The second big difference is the kind of entertainment provided. The Israelites’ idea of a good time was, apparently, an orgy. We don’t have a whole lot of detail, but considering that Moses and Joshua could hear them singing from way off, and that to Joshua it sounded like a battle, it was probably a pretty rowdy affair. It’s the kind of hearty party that some of us may remember from our misspent youth - college or service or whatever - too much to each and drink, bad jokes and questionable behavior, the sort of night that leaves you exhausted and fuzzy headed the next morning, with an empty wallet and a bad taste in your mouth.
At the wedding feast of the Lamb, on the other hand, the entertainment isn’t, in fact, entertainment at all. Entertainment is superficial, something to pass the time or deaden the pain or quicken the blood. At this banquet the attraction isn’t entertainment; it’s recreation - in its most profound sense of re-creation. At this banquet we will be renewed, re-energized by the presence of Life itself, Joy itself. What this feast offers isn’t something we can grab and stuff into our pockets; it’s something we can only enter into and be saturated.
And it is all God’s idea. We don’t pay for it, and we don’t set the time or place. It’s a privilege to receive an invitation, don’t you think? The least we can do is have a little respect, a little gratitude.
And yet people nowadays seem to think that heaven is a guarantee. Polls show that most people think they’re going to heaven simply because they think of themselves as good people - or at least no worse than everybody else, and how can God hold their lapses against them, after all, God is love, isn’t he?
Do you know that the baby boomer generation earns more than any generation in our history, and yet has saved the least? Why do you suppose that is?
I think it’s the same reason that people think they’re going to get to heaven regardless of how much attention they’ve paid to God.
It’s a question of entitlement. It’s the culture of rights. It’s the belief that someone, somewhere, owes us, and that it’s unfair somehow, almost immoral, to expect anything in return.

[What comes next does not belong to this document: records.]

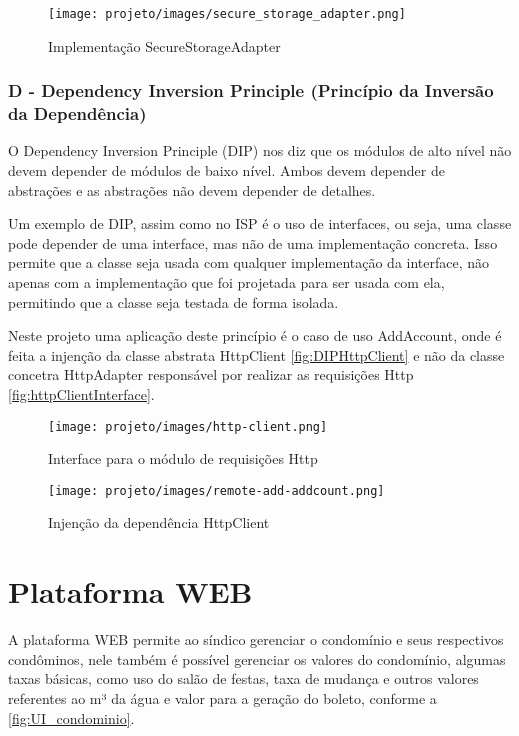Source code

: \documentclass[12pt]{article}
\begin{document}
\begin{figure}[!ht]
  \centering
  \texttt{[image: projeto/images/secure\_storage\_adapter.png]}
  \caption{Implementação SecureStorageAdapter}
  \label{fig:SecureStorageAdapter}
\end{figure}

\subsubsection{D - Dependency Inversion Principle (Princípio da Inversão da Dependência)}
\label{DIP}
O Dependency Inversion Principle (DIP) nos diz que os módulos de alto nível não devem depender de módulos de baixo nível. Ambos devem depender de abstrações e as abstrações não devem depender de detalhes.

Um exemplo de DIP, assim como no ISP é o uso de interfaces, ou seja, uma classe pode depender de uma interface, mas não de uma implementação concreta. Isso permite que a classe seja usada com qualquer implementação da interface, não apenas com a implementação que foi projetada para ser usada com ela, permitindo que a classe seja testada de forma isolada.

Neste projeto uma aplicação deste princípio é o caso de uso AddAccount, onde é feita a injenção da classe abstrata HttpClient \autoref{fig:DIPHttpClient} e não da classe concetra HttpAdapter responsável por realizar as requisições Http \autoref{fig:httpClientInterface}.

\begin{figure}[!ht]
  \centering
  \texttt{[image: projeto/images/http-client.png]}
  \caption{Interface para o módulo de requisições Http}
  \label{fig:httpClientInterface}
\end{figure}

\begin{figure}[!ht]
  \centering
  \texttt{[image: projeto/images/remote-add-addcount.png]}
  \caption{Injenção da dependência HttpClient}
  \label{fig:DIPHttpClient}
\end{figure}

\section{Plataforma WEB}
A plataforma WEB permite ao síndico gerenciar o condomínio e seus respectivos condôminos, nele também é possível gerenciar os valores do condomínio, algumas taxas básicas, como uso do salão de festas, taxa de mudança e outros valores referentes ao m³ da água e valor para a geração do boleto, conforme a  \autoref{fig:UI_condominio}.
\end{document}
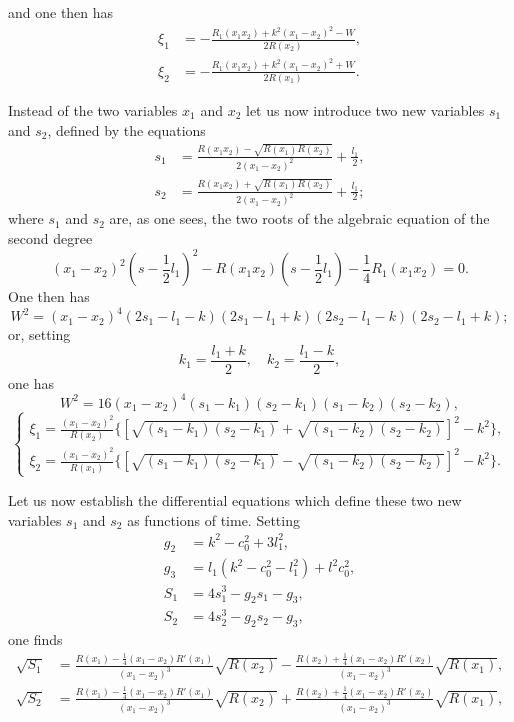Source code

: \documentclass{article}
\begin{document}
and one then has
\begin{equation}
\begin{aligned}
\xi_1 &= -\frac{R_1(x_1x_2) + k^2(x_1 - x_2)^2 - W}{2R(x_2)}, \\
\xi_2 &= -\frac{R_1(x_1x_2) + k^2(x_1 - x_2)^2 + W}{2R(x_1)}.
\end{aligned}
\end{equation}

Instead of the two variables $x_1$ and $x_2$ let us now introduce two new variables $s_1$ and $s_2$, defined by the equations
\begin{equation}
\begin{aligned}
s_1 &= \frac{R(x_1x_2) - \sqrt{R(x_1)R(x_2)}}{2(x_1 - x_2)^2} + \frac{l_1}{2}, \\
s_2 &= \frac{R(x_1x_2) + \sqrt{R(x_1)R(x_2)}}{2(x_1 - x_2)^2} + \frac{l_1}{2};
\end{aligned}
\end{equation}
where $s_1$ and $s_2$ are, as one sees, the two roots of the algebraic equation of the second degree
\[
(x_1 - x_2)^2\left(s - \frac{1}{2}l_1\right)^2 - R(x_1x_2)\left(s - \frac{1}{2}l_1\right) - \frac{1}{4}R_1(x_1x_2) = 0.
\]
One then has
\[
W^2 = (x_1 - x_2)^4(2s_1 - l_1 - k)(2s_1 - l_1 + k)(2s_2 - l_1 - k)(2s_2 - l_1 + k);
\]
or, setting
\[
k_1 = \frac{l_1 + k}{2}, \quad k_2 = \frac{l_1 - k}{2},
\]
one has
\begin{equation}
W^2 = 16(x_1 - x_2)^4(s_1 - k_1)(s_2 - k_1)(s_1 - k_2)(s_2 - k_2),
\end{equation}
\begin{equation}
\begin{cases}
\displaystyle \xi_1 = \frac{(x_1 - x_2)^2}{R(x_2)}\{[\sqrt{(s_1 - k_1)(s_2 - k_1)} + \sqrt{(s_1 - k_2)(s_2 - k_2)}]^2 - k^2\}, \\[2ex]
\displaystyle \xi_2 = \frac{(x_1 - x_2)^2}{R(x_1)}\{[\sqrt{(s_1 - k_1)(s_2 - k_1)} - \sqrt{(s_1 - k_2)(s_2 - k_2)}]^2 - k^2\}.
\end{cases}
\end{equation}

Let us now establish the differential equations which define these two new variables $s_1$ and $s_2$ as functions of time.
Setting
\begin{equation}
\begin{aligned}
g_2 &= k^2 - c_0^2 + 3l_1^2, \\
g_3 &= l_1(k^2 - c_0^2 - l_1^2) + l^2c_0^2, \\
S_1 &= 4s_1^3 - g_2s_1 - g_3, \\
S_2 &= 4s_2^3 - g_2s_2 - g_3,
\end{aligned}
\end{equation}
one finds
\begin{align*}
\sqrt{S_1} &= \frac{R(x_1) - \frac{1}{4}(x_1 - x_2)R'(x_1)}{(x_1 - x_2)^3}\sqrt{R(x_2)} - \frac{R(x_2) + \frac{1}{4}(x_1 - x_2)R'(x_2)}{(x_1 - x_2)^3}\sqrt{R(x_1)}, \\
\sqrt{S_2} &= \frac{R(x_1) - \frac{1}{4}(x_1 - x_2)R'(x_1)}{(x_1 - x_2)^3}\sqrt{R(x_2)} + \frac{R(x_2) + \frac{1}{4}(x_1 - x_2)R'(x_2)}{(x_1 - x_2)^3}\sqrt{R(x_1)},
\end{align*}
\end{document}
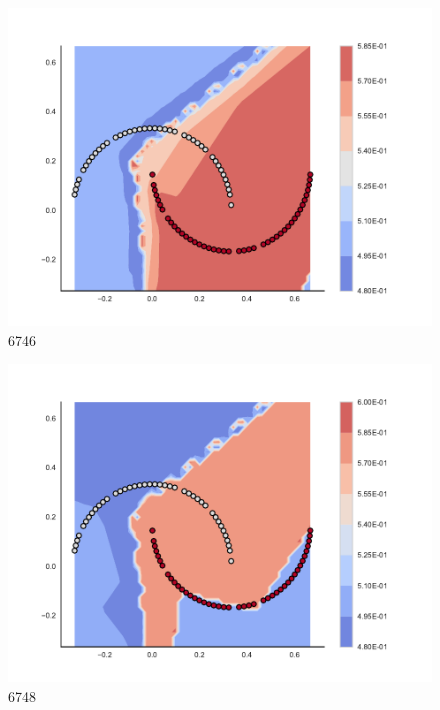 \begin{subfigure}[b]{0.09\textwidth}
    \includegraphics[clip, trim=2.35cm 1.75cm 4.5cm 0cm,width=\textwidth]{img/convergence/6746.pdf}
    \caption{6746}
    \label{fig:convergence_6746}
\end{subfigure}
%
\begin{subfigure}[b]{0.09\textwidth}
    \includegraphics[clip, trim=2.35cm 1.75cm 4.5cm 0cm,width=\textwidth]{img/convergence/6748.pdf}
    \caption{6748}
    \label{fig:convergence_6748}
\end{subfigure}
%
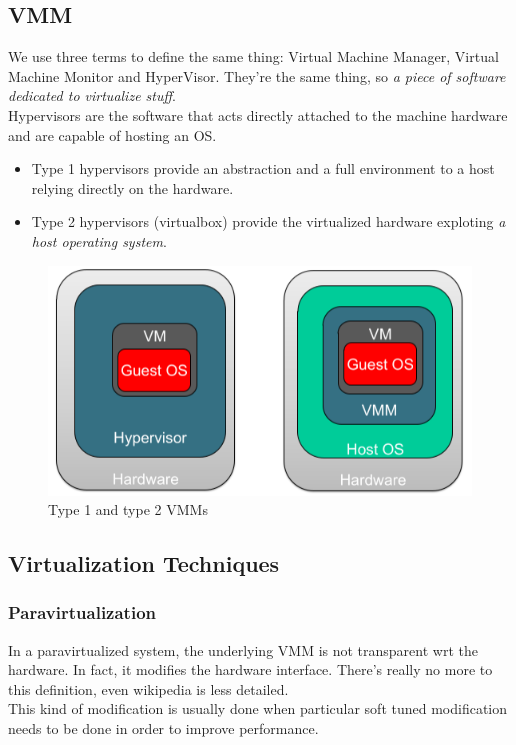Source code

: \documentclass[10pt,a4paper]{article}
\begin{document}
			\subsection{VMM}
				We use three terms to define the same thing: Virtual Machine Manager, Virtual Machine Monitor and HyperVisor. They're the same thing, so \emph{a piece of software dedicated to virtualize stuff}.\\
				Hypervisors are the software that acts directly attached to the machine hardware and are capable of hosting an OS.
				\begin{itemize}
					\item Type 1 hypervisors provide an abstraction and a full environment to a host relying directly on the hardware.
					\item Type 2 hypervisors (virtualbox) provide the virtualized hardware exploting \emph{a host operating system}.
				\end{itemize}
				\begin{figure}[H]
					\centering
					\includegraphics[width = \textwidth]{./images/VMMs.png}
					\caption{Type 1 and type 2 VMMs}
				\end{figure}
				
			\subsection{Virtualization Techniques}
				\subsubsection{Paravirtualization}
					In a paravirtualized system, the underlying VMM is not transparent wrt the hardware. In fact, it modifies the hardware interface. There's really no more to this definition, even wikipedia is less detailed.\\
					This kind of modification is usually done when particular soft tuned modification needs to be done in order to improve performance.
				
\end{document}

That party guest who didn’t bother to put on the clean clothes the host had thoughtfully provided for him, but dug straight into the chips and salsa before the guest of honor had even appeared, is like the person who thinks that wearing a T-shirt covered with obscenities shouldn’t get him sent home from work, or school - after all, he has a right to express himself, doesn’t he?
And of course you know I’m not talking about clothes. I’m talking about respect for our Creator God, about not taking him for granted. God is love. And he loves us, and accepts us, and welcomes us into his presence whether we’re wearing jeans or a three-piece suit. But when even “our righteous deeds are like a filthy cloth,” as Isaiah 64:6 puts it, the only polite thing to do is to put on Christ, who has graciously been provided for us. Actually, it’s not just the polite thing to do. It’s the only safe thing to do.
There’s no such thing as a party crasher at God’s banquet table. Everyone is invited. But whether or not you can stay depends on how you respond to Jesus Christ. Assuming you can come as you are because, “Hey, you’re only human” misses the whole point. It is because we’re only human that we can only come into God’s presence under Jesus’ sponsorship, and covered with his grace.